Grigory Perelman: Genius, Brilliance and the Poincare Conjecture

In an unguarded, light and carefree moment, lulled by sun, the scent of lavender and a large double latte in a big china cup, I recently told a friend of mine that I did not consider him a genius. What an error. Take a brilliant American writer and tell him you don't consider him a genius and he'll crumple like a California poppy at evening. I did my best to explain, but the damage was done. Again the semiotic interpretant reared its sleepy bed-head and stared dully at me through the tousled sheets of communication. Again I wondered that anyone is ever able to get anything across to anyone else.

Oddly, I had meant this observation as a compliment. To a Russian-American like me, being called "a genius" is not a particularly good thing. But of course, this writer is not Russian, did not grow up with Russians, and was using the American interpretation of what "genius" means.

To an American, being a genius is being Alexander Graham Bell. It's being a brisk inventor in a white coat and clean laboratory with some pretty colored liquids bubbling away in retorts in the background. It's the person thinking up and feeding equations into a gorgeous array of computer terminals in order to unlock a cure for Alzheimer's. In the US, a genius is the person who finds the cure, saves the day, figures out how to cap the oil spill-- gets the society out of a sticky wicket by using his brain. In the arts, American genius writers save the day by telling the reader what it is that needs to be saved, and often stand around looking craggy and stalwart. They all seem to have vertical creases in their tanned cheeks. Even the women.

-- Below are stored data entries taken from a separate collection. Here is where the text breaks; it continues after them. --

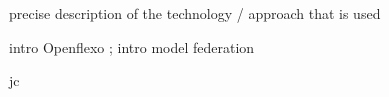 precise  description  of  the  technology  / approach that is used

intro Openflexo ; intro model federation

jc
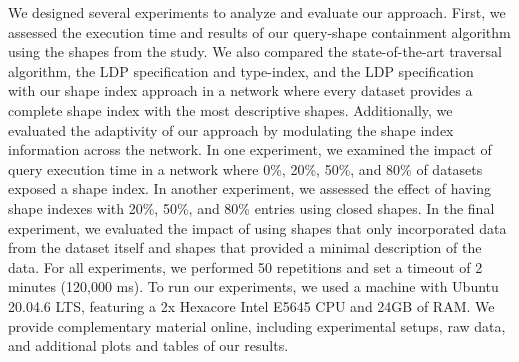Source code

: We designed several experiments to analyze and evaluate our approach.
First, we assessed the execution time and results of our query-shape containment algorithm using the shapes from the study.
We also compared the state-of-the-art traversal algorithm, the LDP specification and type-index, and the LDP specification~\cite{Taelman2023} with our shape index approach in a network where every dataset provides a complete shape index with the most descriptive shapes.
Additionally, we evaluated the adaptivity of our approach by modulating the shape index information across the network.
In one experiment, we examined the impact of query execution time in a network where 0\%, 20\%, 50\%, and 80\% of datasets exposed a shape index.
In another experiment, we assessed the effect of having shape indexes with 20\%, 50\%, and 80\% entries using closed shapes.
In the final experiment, we evaluated the impact of using shapes that only incorporated data from the dataset itself and shapes that provided a minimal description of the data.
For all experiments, we performed 50 repetitions and set a timeout of 2 minutes (120,000 ms).
To run our experiments, we used a machine with Ubuntu 20.04.6 LTS, featuring a 2x Hexacore Intel E5645 CPU and 24GB of RAM.
We provide complementary material online, including experimental setups, raw data, and additional plots and tables of our results.~

\iffalse
PROVIDE LINK FOR EXPERIMENTS AND SHAPES

102x pcgen3 nodes
https://doc.ilabt.imec.be/ilabt/virtualwall/hardware.html#virtual-wall-2
\fi

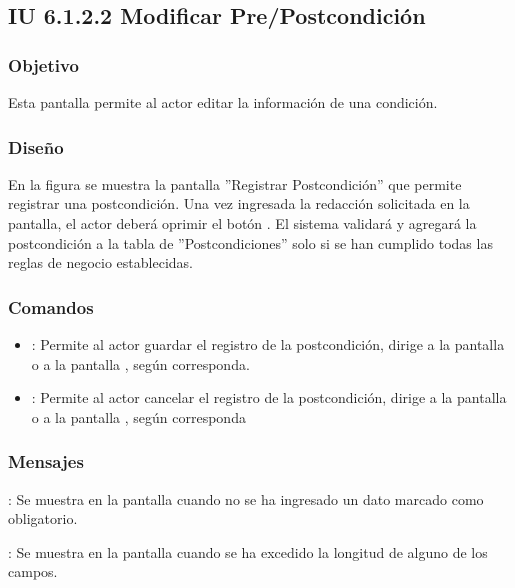 \subsection{IU 6.1.2.2 Modificar Pre/Postcondición}

\subsubsection{Objetivo}
	Esta pantalla permite al actor editar la información de una condición.
\subsubsection{Diseño}
	En la figura  se muestra la pantalla ''Registrar Postcondición'' que permite registrar una postcondición. Una vez ingresada la redacción solicitada en la pantalla, el actor deberá oprimir el botón  . El sistema validará y agregará la postcondición a la tabla de ''Postcondiciones'' solo si se han cumplido todas las reglas de negocio establecidas.

\subsubsection{Comandos}
\begin{itemize}
	\item {}: Permite al actor guardar el registro de la postcondición, dirige a la pantalla  o a la pantalla , según corresponda.
	\item {}: Permite al actor cancelar el registro de la postcondición, dirige a la pantalla  o a la pantalla , según corresponda
\end{itemize}

\subsubsection{Mensajes}

\begin{Citemize}
	\item {}: Se muestra en la pantalla  cuando no se ha ingresado un dato marcado como obligatorio.
	\item {}: Se muestra en la pantalla  cuando se ha excedido la longitud de alguno de los campos.
\end{Citemize}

But to a Russian, being labelled a genius is not being labelled the clean guy in the white lab coat. It's being labelled Grigory Perelman: Strange eyes, big bushy beard, tangled eyebrows, hair like an unclipped shrubbery. A recluse. Lives in small apartment with cat. Even the UPI syndicate couldn't track him down recently for comment when he turned down a million dollars won for solving a 99 year-old open mathematics problem called the Poincare Conjecture. Turned it down because of vague and unexplained dissatisfactions with the "international mathematics community." Now see: THIS is the Russian take on "genius." THIS is why, when a Russian says, "Your son is a genius," he tends to look down at the floor and wag his head slowly from side to side. The Chinese curse is, "May you live in interesting times." The Russian curse could be, "May you depend on a genius."

Brilliance, to the Russian, is the great thing. A brilliant composer is a contributor-- he is not a lunatic who writes wonderful stuff but decides for some reason to burn it and to only eat carrots from then on. A brilliant composer lives a rounded life: it may have its emotional upheavals, but it is not completely without one toe on the ground of reality. He shows up for the audience. A brilliant writer, to a Russian, is a writer who sums up human experience and at the same time describes the truth of individual existence in that universal experience.

But a Russian genius is different. He is a human that looks like an ordinary three-dimensional human but sports a brain connected to something other. Though finite in size, he lacks any boundary. The Russian writing genius tends to take a downward plunge. He may start as a brilliant writer, but then will wander into being a political conservative or an anarchistic nutball, finally packing up his possessions in a small sack and running away from home at the age of ninety, as Leo Tolstoy did. Tolstoy was a genius. Anna Ahkmatova was brilliant. She was three-dimensional, every poem she wrote tightened the loop of existence to a point. She manned the lariat.

Mama Perelman, should she still be with us, should she be the old pensioner I think she probably is, must have been ready to defenestrate her son for the unbelievable stupidity of not taking the prize money in Russia's current economy. (True, he felt that most of the work had been done by another mathematician, and this was truly honorable, if misguided from the standpoint of finances of day-to-day living.) "But what can you do," her pensioner friends at the vegetable stall probably said with a shrug after the call came through and the money was forever lost-- "What can you do? He's a genius."

Russian geniuses make life an absolute hell of absurdity and missed appointments for their wives, daughters, mothers, priests, Party Commissars, mechanics, landlords and co-workers. They routinely run their cars out of gas, forget to pick up whatever it was they were supposed to pick up, make ridiculous decisions and lousy judgements about everyday things like locking doors and feeding pets, assume that mathematical logic and life are related, say the wrong thing at the Party meeting, complain that they just "can't make you understand" the obvious logic and value of their most inane arguments.

They're at once child-like and childish, sometimes charming, always selfish, thoughtless and entitled. And though they might be terribly funny and be able to imitate people or improvise operas at the piano or figure out a conundrum or prove a theorum, in the end their lives usually turn out lonesome. The people who wanted to be close to them have finally had enough of them. Reality is a hair-shirt for a genius, a hair-shirt he only forgets when in his head or on his stage. How many die like Tolstoy, overcome in a train station on his final run from home, held in the arms of a woman he couldn't abide?

To the Russian mind, genius is a curse, not a blessing. "He was a genius," my grandmother used to say, and then, after a pause, she'd repeat, "He was a genius. He died."